The strong tug of sexual attraction was there, and that surprised him. For the first time in forever he was attracted to a woman enough to want to do something about it. But he wasn’t a wolf—never had been. The object of his interest was with another man, and that made her off-limits.
But looking never hurt anyone. Neither did a question. He took a long swallow of his Tsingtao beer—he always drank local brews wherever he went—and turned to the bartender who’d been hovering nearby ever since he’d realized whom he was serving.
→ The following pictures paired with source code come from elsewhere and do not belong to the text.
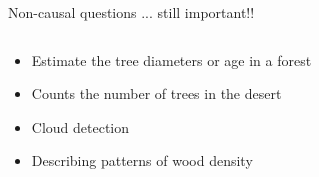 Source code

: \documentclass{beamer}
\begin{document}
\begin{frame}{Non-causal questions ... still important!!}
  \begin{columns}
    \begin{column}{0.5\textwidth}
      \begin{itemize}[<+-|alert@+>]
	\item Estimate the tree diameters or age in a forest \citep{west2021tamm} 
	\item Counts the number of trees in the desert
	  \citep[\href{https://www.nature.com/articles/s41586-020-2824-5}{unexpectedly high}][]{brandt2020unexpectedly} 
	\item Cloud detection \citep{aybar2024onboard} 
	\item Describing patterns of wood density \citep{yang2024} 
      \end{itemize}
    \end{column}
    \begin{column}{0.5\textwidth}
\end{column}
\end{columns}
\end{frame}
\end{document}

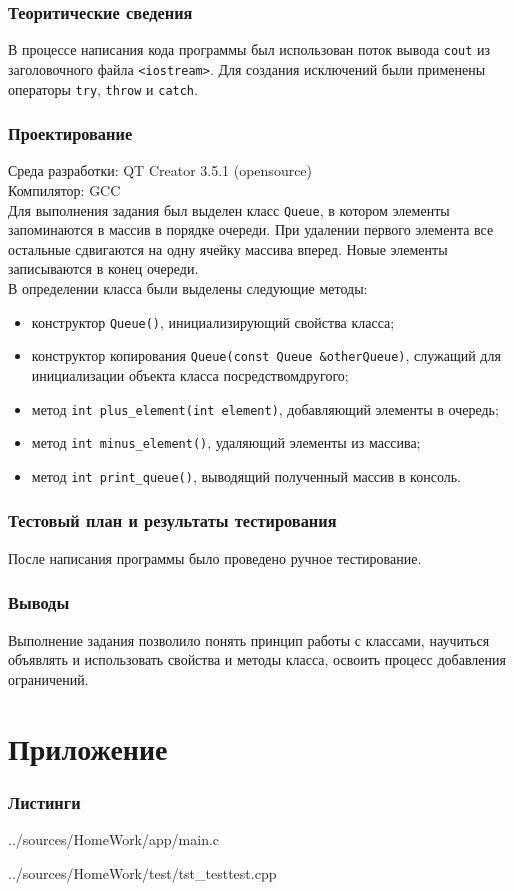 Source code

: \documentclass[12pt,a4paper]{report}
\begin{document}
\subsection{Теоритические сведения}
В процессе написания кода программы был использован поток вывода \verb+cout+ из заголовочного файла \verb+<iostream>+. Для создания исключений были применены операторы \verb+try+, \verb+throw+ и \verb+catch+.
  
\subsection{Проектирование}
Среда разработки: QT Creator 3.5.1 (opensource)
\\
Компилятор: GCC
\\
Для выполнения задания был выделен класс \verb+Queue+, в котором элементы запоминаются в массив в порядке очереди. При удалении первого элемента все остальные сдвигаются на одну ячейку массива вперед. Новые элементы записываются в конец очереди.
\\
В определении класса были выделены следующие методы:
\begin{itemize}
\item конструктор \verb+Queue()+, инициализирующий свойства класса;
\item конструктор копирования \verb+Queue(const Queue &otherQueue)+, служащий для инициализации объекта класса посредствомдругого;
\item метод \verb+int plus_element(int element)+, добавляющий элементы в очередь;
\item метод \verb+int minus_element()+, удаляющий элементы из массива;
\item метод \verb+int print_queue()+, выводящий полученный массив в консоль.
\end{itemize}

\subsection{Тестовый план и результаты тестирования}
После написания программы было проведено ручное тестирование.


\subsection{Выводы}
Выполнение задания позволило понять принцип работы с классами, научиться объявлять и использовать свойства и методы класса, освоить процесс добавления ограничений.



\chapter{Приложение}
\subsection*{Листинги}


{../sources/HomeWork/app/main.c}


{../sources/HomeWork/test/tst_testtest.cpp}
\end{document}
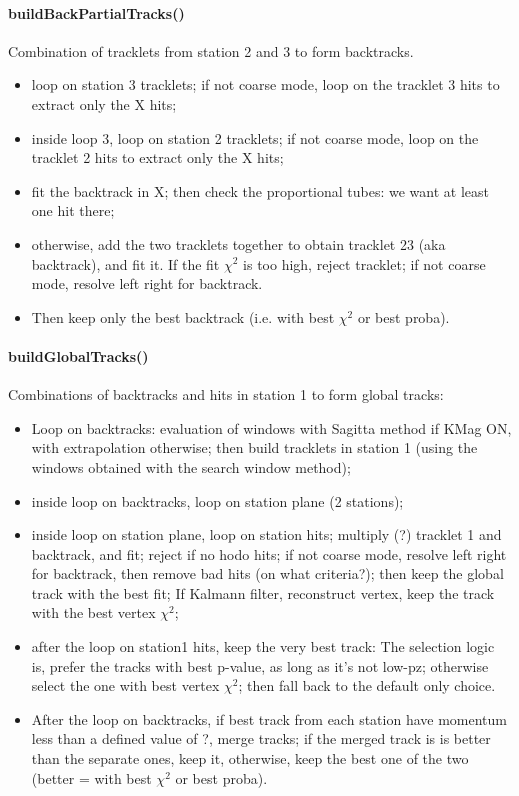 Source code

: \documentclass[11pt]{article}
\begin{document}
\paragraph{buildBackPartialTracks()}
Combination of tracklets from station 2 and 3 to form backtracks.
\begin{itemize}
\item{loop on station 3 tracklets; if not coarse mode, loop on the tracklet 3 hits to extract only the X hits;}
\item{inside loop 3, loop on station 2 tracklets; if not coarse mode, loop on the tracklet 2 hits to extract only the X hits;}
\item{fit the backtrack in X; then check the proportional tubes: we want at least one hit there;}
\item{otherwise, add the two tracklets together to obtain tracklet 23 (aka backtrack), and fit it. If the fit $\chi^2$ is too high, reject tracklet; if not coarse mode, resolve left right for backtrack.}
\item{Then keep only the best backtrack (i.e. with best $\chi^2$ or best proba).}
\end{itemize}


\paragraph{buildGlobalTracks()}
Combinations of backtracks and hits in station 1 to form global tracks:
\begin{itemize}
\item{Loop on backtracks: evaluation of windows with Sagitta method if KMag ON, with extrapolation otherwise; then build tracklets in station 1 (using the windows obtained with the search window method);}
\item{inside loop on backtracks, loop on station plane (2 stations);}
\item{inside loop on station plane, loop on station  hits; multiply (?) tracklet 1 and backtrack, and fit; reject if no hodo hits; if not coarse mode, resolve left right for backtrack, then remove bad hits (on what criteria?); then keep the global track with the best fit; If Kalmann filter, reconstruct vertex, keep the track with the best vertex $\chi^2$;}
\item{after the loop on station1 hits, keep the very best track: The selection logic is, prefer the tracks with best p-value, as long as it's not low-pz; otherwise select the one with best vertex $\chi^2$; then fall back to the default only choice.}
\item{After the loop on backtracks, if best track from each station have momentum less than a defined value of ?, merge tracks; if the merged track is is better than the separate ones, keep it, otherwise, keep the best one of the two (better = with best $\chi^2$ or best proba).}
\end{itemize}
\end{document}
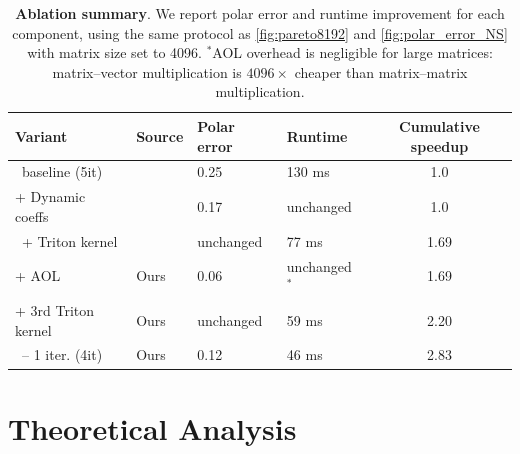     \begin{table}[t]
        \centering
        \begin{tabular}{l l l l c}
            \toprule
            Variant & Source & Polar error & Runtime & Cumulative speedup\\
            \midrule
            \color{muoncolor}{Muon:}\color{black}~baseline  (5it) & \cite{jordan2024muon}& 0.25 & 130 ms & 1.0\\
            + Dynamic coeffs & \cite{cesista2025muonoptcoeffs}  & 0.17 & unchanged & 1.0\\
            \color{dioncolor}{Muon+:}\color{black}~+ Triton kernel& \cite{ahn_dion_2025} & unchanged & 77 ms  & 1.69 \\
            + AOL & Ours & 0.06 & unchanged $^\ast$ & 1.69\\ 
            + 3rd Triton kernel & Ours & unchanged & 59 ms & 2.20\\
            \color{turbomuoncolor}{\turbomuon:}\color{black}~-- 1 iter. (4it) & Ours & 0.12 & 46 ms & 2.83 \\
            \bottomrule
        \end{tabular}
        \vspace{3mm}
        \caption{\textbf{Ablation summary}. We report polar error and runtime improvement for each component, using the same protocol as \cref{fig:pareto8192} and \cref{fig:polar_error_NS} with matrix size set to  4096. $^\ast$AOL overhead is negligible for large matrices: matrix--vector multiplication is $4096\times$ cheaper than matrix--matrix multiplication.}
        \label{tab:ablation_4096}
    \end{table}


\section{Theoretical Analysis}
\label{sec:steepest}

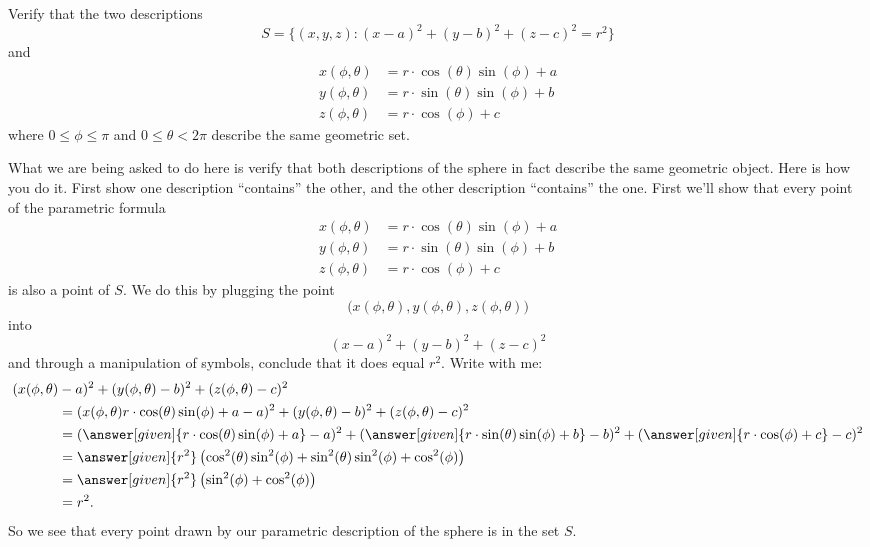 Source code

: \documentclass{ximera}
\begin{document}
\begin{example}
  Verify that the two descriptions
  \[
  S = \{(x,y,z):(x-a)^2+(y-b)^2+(z-c)^2=r^2\}
  \]
  and
  \begin{align*}
    x(\phi,\theta) &=r\cdot\cos(\theta)\sin(\phi)+a\\
    y(\phi,\theta) &=r\cdot\sin(\theta)\sin(\phi)+b\\
    z(\phi,\theta) &=r\cdot\cos(\phi)+c
  \end{align*}
  where $0\le \phi\le \pi$ and $0\le \theta<2\pi$ describe the same geometric set.
  \begin{explanation}
    What we are being asked to do here is verify that both
    descriptions of the sphere in fact describe the same geometric
    object.  Here is how you do it. First show one description
    ``contains'' the other, and the other description ``contains'' the
    one. First we'll show that every point of the parametric formula
    \begin{align*}
    x(\phi,\theta) &=r\cdot\cos(\theta)\sin(\phi)+a\\
    y(\phi,\theta) &=r\cdot\sin(\theta)\sin(\phi)+b\\
    z(\phi,\theta) &=r\cdot\cos(\phi)+c
    \end{align*}
    is also a point of $S$. We do this by plugging the point
    \[
    \big(x(\phi,\theta),y(\phi,\theta),z(\phi,\theta)\big)
    \]
    into 
    \[
    (x-a)^2+(y-b)^2+(z-c)^2
    \]
    and through a manipulation of symbols, conclude that it does equal
    $r^2$. Write with me:
    \begin{align*}
      (x(\phi,\theta)&-a)^2+(y(\phi,\theta)-b)^2+(z(\phi,\theta)-c)^2 \\
      &= (x(\phi,\theta)r\cdot\cos(\theta)\sin(\phi)+a-a)^2+(y(\phi,\theta)-b)^2+(z(\phi,\theta)-c)^2\\
      &= (\answer[given]{r\cdot\cos(\theta)\sin(\phi)+a}-a)^2+(\answer[given]{r\cdot\sin(\theta)\sin(\phi)+b}-b)^2+(\answer[given]{r\cdot\cos(\phi)+c}-c)^2\\
      &= \answer[given]{r^2}\left(\cos^2(\theta)\sin^2(\phi) + \sin^2(\theta)\sin^2(\phi) + \cos^2(\phi)\right)\\
      &= \answer[given]{r^2}\left(\sin^2(\phi) + \cos^2(\phi)\right)\\
      &= r^2.
    \end{align*}
    So we see that every point drawn by our parametric description of
    the sphere is in the set $S$. 
  \end{explanation}
\end{example}
\end{document}
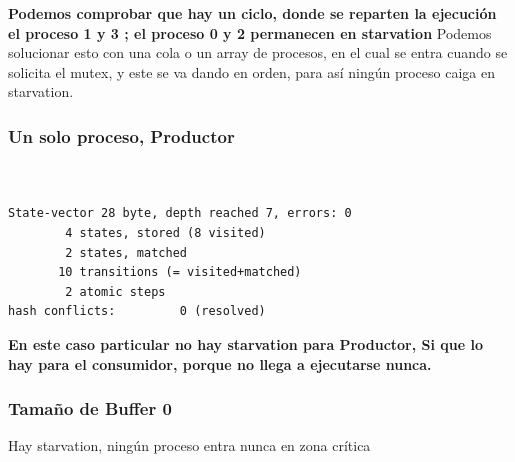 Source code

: \documentclass[a4paper,12pt]{article}
\begin{document}
\textbf{Podemos comprobar que hay un ciclo, donde se reparten la ejecución el proceso 1 y 3 ; el proceso 0 y 2 permanecen en starvation}
Podemos solucionar esto con una cola o un array de procesos, en el cual se entra cuando se solicita el mutex, y este se va dando en orden, para así ningún proceso caiga en starvation.

\newpage
\subsubsection{Un solo proceso, Productor}
\begin{lstlisting}[frame=single]  % Start your code-block


State-vector 28 byte, depth reached 7, errors: 0
        4 states, stored (8 visited)
        2 states, matched
       10 transitions (= visited+matched)
        2 atomic steps
hash conflicts:         0 (resolved)
\end{lstlisting}

\textbf{En este caso particular no hay starvation para Productor, Si que lo hay para el consumidor, porque no llega a ejecutarse nunca.}

\subsubsection{Tamaño de Buffer 0}
Hay starvation, ningún proceso entra nunca en zona crítica
\end{document}
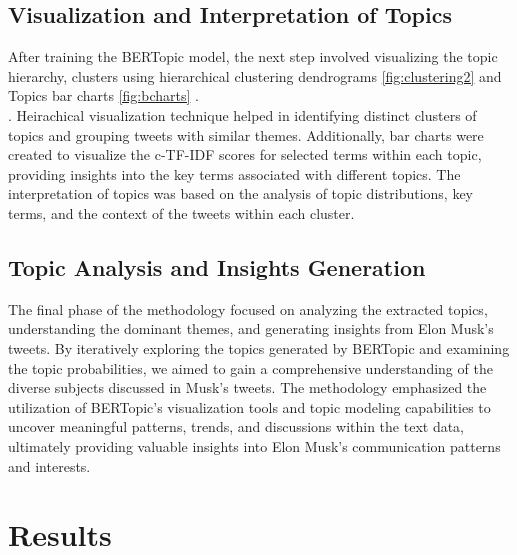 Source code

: \documentclass[12pt]{article}
\begin{document}
\subsection{Visualization and Interpretation of Topics}
    After training the BERTopic model, the next step involved visualizing the topic hierarchy,  clusters using hierarchical clustering dendrograms  \ref{fig:clustering2} and Topics  bar  charts  \ref{fig:bcharts} . \\. Heirachical visualization technique helped in identifying distinct clusters of topics and grouping tweets with similar themes. Additionally, bar charts were created to visualize the c-TF-IDF scores for selected terms within each topic, providing insights into the key terms associated with different topics. The interpretation of topics was based on the analysis of topic distributions, key terms, and the context of the tweets within each cluster.
\newpage
\subsection{Topic Analysis and Insights Generation}
    The final phase of the methodology focused on analyzing the extracted topics, understanding the dominant themes, and generating insights from Elon Musk's tweets. By iteratively exploring the topics generated by BERTopic and examining the topic probabilities, we aimed to gain a comprehensive understanding of the diverse subjects discussed in Musk's tweets. The methodology emphasized the utilization of BERTopic's visualization tools and topic modeling capabilities to uncover meaningful patterns, trends, and discussions within the text data, ultimately providing valuable insights into Elon Musk's communication patterns and interests.
\section{Results}
\end{document}
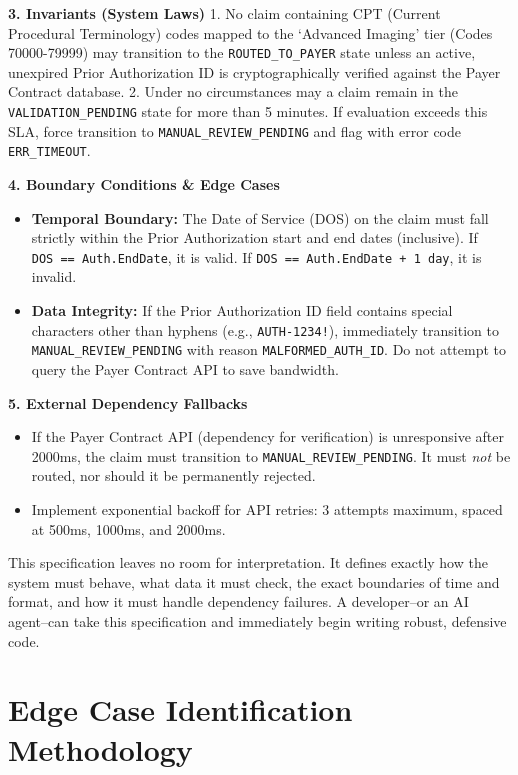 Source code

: \documentclass[
  11pt,
  openany,
  oneside]{book}
\providecommand{\tightlist}{%
  \setlength{\itemsep}{0pt}\setlength{\parskip}{0pt}}
\begin{document}
\textbf{3. Invariants (System Laws)} 1. No claim containing CPT (Current
Procedural Terminology) codes mapped to the `Advanced Imaging' tier
(Codes 70000-79999) may transition to the \texttt{ROUTED\_TO\_PAYER}
state unless an active, unexpired Prior Authorization ID is
cryptographically verified against the Payer Contract database. 2. Under
no circumstances may a claim remain in the \texttt{VALIDATION\_PENDING}
state for more than 5 minutes. If evaluation exceeds this SLA, force
transition to \texttt{MANUAL\_REVIEW\_PENDING} and flag with error code
\texttt{ERR\_TIMEOUT}.

\textbf{4. Boundary Conditions \& Edge Cases}

\begin{itemize}
\tightlist
\item
  \textbf{Temporal Boundary:} The Date of Service (DOS) on the claim
  must fall strictly within the Prior Authorization start and end dates
  (inclusive). If \texttt{DOS\ ==\ Auth.EndDate}, it is valid. If
  \texttt{DOS\ ==\ Auth.EndDate\ +\ 1\ day}, it is invalid.
\item
  \textbf{Data Integrity:} If the Prior Authorization ID field contains
  special characters other than hyphens (e.g., \texttt{AUTH-1234!}),
  immediately transition to \texttt{MANUAL\_REVIEW\_PENDING} with reason
  \texttt{MALFORMED\_AUTH\_ID}. Do not attempt to query the Payer
  Contract API to save bandwidth.
\end{itemize}

\textbf{5. External Dependency Fallbacks}

\begin{itemize}
\tightlist
\item
  If the Payer Contract API (dependency for verification) is
  unresponsive after 2000ms, the claim must transition to
  \texttt{MANUAL\_REVIEW\_PENDING}. It must \emph{not} be routed, nor
  should it be permanently rejected.
\item
  Implement exponential backoff for API retries: 3 attempts maximum,
  spaced at 500ms, 1000ms, and 2000ms.
\end{itemize}

This specification leaves no room for interpretation. It defines exactly
how the system must behave, what data it must check, the exact
boundaries of time and format, and how it must handle dependency
failures. A developer--or an AI agent--can take this specification and
immediately begin writing robust, defensive code.

\section{Edge Case Identification
Methodology}\label{edge-case-identification-methodology}
\end{document}
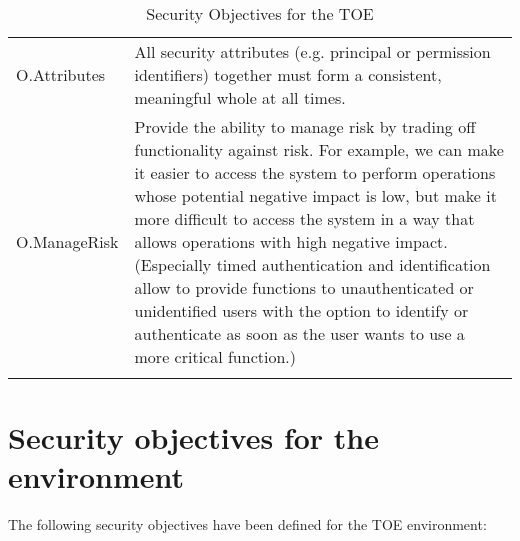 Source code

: \documentclass[12pt,english]{scrbook}
\begin{document}
\begin{longtable}[c]{lp{10cm}}
  O.Attributes &  All security attributes (e.g. principal or permission
    identifiers) together must form a consistent, meaningful whole at all
    times. \\

  O.ManageRisk
   & 
  Provide the ability to manage risk by trading off functionality against risk.
  For example, we can make it easier to access the system to perform operations
  whose potential negative impact is low, but make it more difficult to access
  the system in a way that allows operations with high negative impact.
  (Especially timed authentication and identification allow to provide
  functions to unauthenticated or unidentified users with the option to
  identify or authenticate as soon as the user wants to use a more critical
  function.)
  \\
  \bottomrule
  \caption{Security Objectives for the TOE}
\end{longtable}





\section{Security objectives for the environment}

The following security objectives have been defined for the TOE environment:
\end{document}
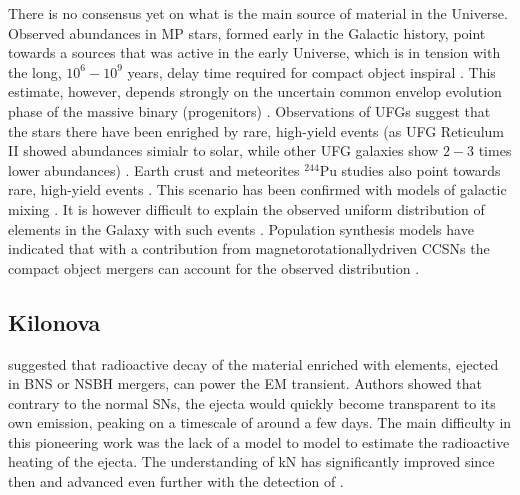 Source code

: There is no consensus yet on what is the main source of \rproc{} material in the 
Universe. 
Observed \rproc{} abundances in \ac{MP} stars, formed early in the Galactic history, 
point towards a sources that was active in the early Universe, which is in tension with the long, 
$10^{6} - 10^{9}$ years, delay time required for compact object inspiral 
\citep{DeDonder:2004cx,Dominik:2012kk}. This estimate, however, depends strongly on the 
uncertain common envelop evolution phase of the massive binary (progenitors)
\citep[\eg][]{Dominik:2012kk}.
%
Observations of \acp{UFG} suggest that the stars there have been enrighed by rare, 
high-yield events (as \ac{UFG} Reticulum II showed abundances simialr to solar, 
while other \ac{UFG} galaxies show $2-3$ times lower abundances) \citep{Ji:2016}.
%
Earth crust and meteorites $^{244}$Pu studies also point towards rare, high-yield 
events \citep{Wallner:2015,Tsujimoto:2017}. This scenario has been confirmed with 
models of galactic mixing \citep{Hotokezaka:2015zea}.
%
It is however difficult to explain the observed uniform distribution of \rproc{} 
elements in the Galaxy with such events \citep{Argast:2003he}.
%
Population synthesis models have indicated that with a contribution from 
magnetorotationallydriven \acp{CCSN} the compact object mergers can account for the 
observed distribution \citep{Ishimaru:2015,Cescutti:2015,Wehmeyer:2015,VanDeVoort:2015}.



\subsection{Kilonova} \label{sec:intro:kilonova}


\citet{Li:1998bw} suggested that 
radioactive decay of the material enriched with \rproc{} elements,
ejected in \ac{BNS} or \ac{NSBH} mergers,
can power the \ac{EM} transient.
%
Authors showed that contrary to the normal \acp{SN}, 
the ejecta would quickly become transparent to its own emission, peaking on a timescale 
of around a few days. 
%
The main difficulty in this pioneering work was the lack of a \nuc{}
model to model to estimate the radioactive heating of the ejecta. 
%
The understanding of \ac{kN} has significantly improved since then
\citep[\eg][]{Kulkarni:2005jw,Metzger:2010,Roberts:2011,Metzger:2016pju,Wollaeger:2017ahm} 
and advanced even further with the detection of \AT{} \citep[\eg][]{Metzger:2019zeh}.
“Do you know who she is? The woman in the red dress.” He didn’t have to be more specific. Even in a sea of red dresses, hers would stand out for its seeming modesty that only hinted at what was beneath.
The Chinese bartender put down the glass he was polishing needlessly and said, “The class act at the table front and center? That’s Mei-li. I don’t know her last name. She comes in here from time to time. Always with the same guy, a Brit. He drinks single malt scotch straight up. She drinks club soda with a twist of lime.”
Dirk liked that she wasn’t a drinker. He wasn’t much of one himself and didn’t really care to be around those who were. He could only see the back of the silver-haired man she was with, but couldn’t help thinking he was too old for her. Dirk didn’t voice that thought, however. He wasn’t naive. She wouldn’t be the first beautiful young woman to ally herself with a rich older man. But the thought didn’t sit well with him. Somehow she didn’t seem the type, especially since she’d ignored him after that first moment of startled recognition.
He watched her through the set, enjoying both the smooth jazz music and the sight of a woman who reminded him that he was still alive, even though his heart was in the grave. A woman who reminded him that he was a man who more than once had been voted the sexiest man alive by magazines that should have known better. A woman who set his blood racing as it hadn’t since Bree’s death.
Not even the reminder of his late wife dampened his desire for the woman in the red dress—another surprise. Bree had been gone for a long time, but until now he’d never been attracted to a woman enough to want to act on it, despite the lures thrown his way almost from the moment he’d buried his wife. In all that time he’d still been Bree’s husband in thought and deed. He’d been steadfastly faithful to her all the years they’d been married, too, easily resisting the temptations that came his way because of who and what he was—“until death do us part” wasn’t a vow he’d taken lightly.